▸ WORK REQUEST
Look for the word "http" in the entries and copy each line where it appears.

───── GIVEN RECORDS ─────

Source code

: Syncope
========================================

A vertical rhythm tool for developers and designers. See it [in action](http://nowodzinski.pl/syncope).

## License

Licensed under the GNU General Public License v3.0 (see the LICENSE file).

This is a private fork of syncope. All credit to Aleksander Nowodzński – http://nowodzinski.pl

─────

▸ SOLUTION FOR THIS EXERCISE
A vertical rhythm tool for developers and designers. See it [in action](http://nowodzinski.pl/syncope).
This is a private fork of syncope. All credit to Aleksander Nowodzński – http://nowodzinski.pl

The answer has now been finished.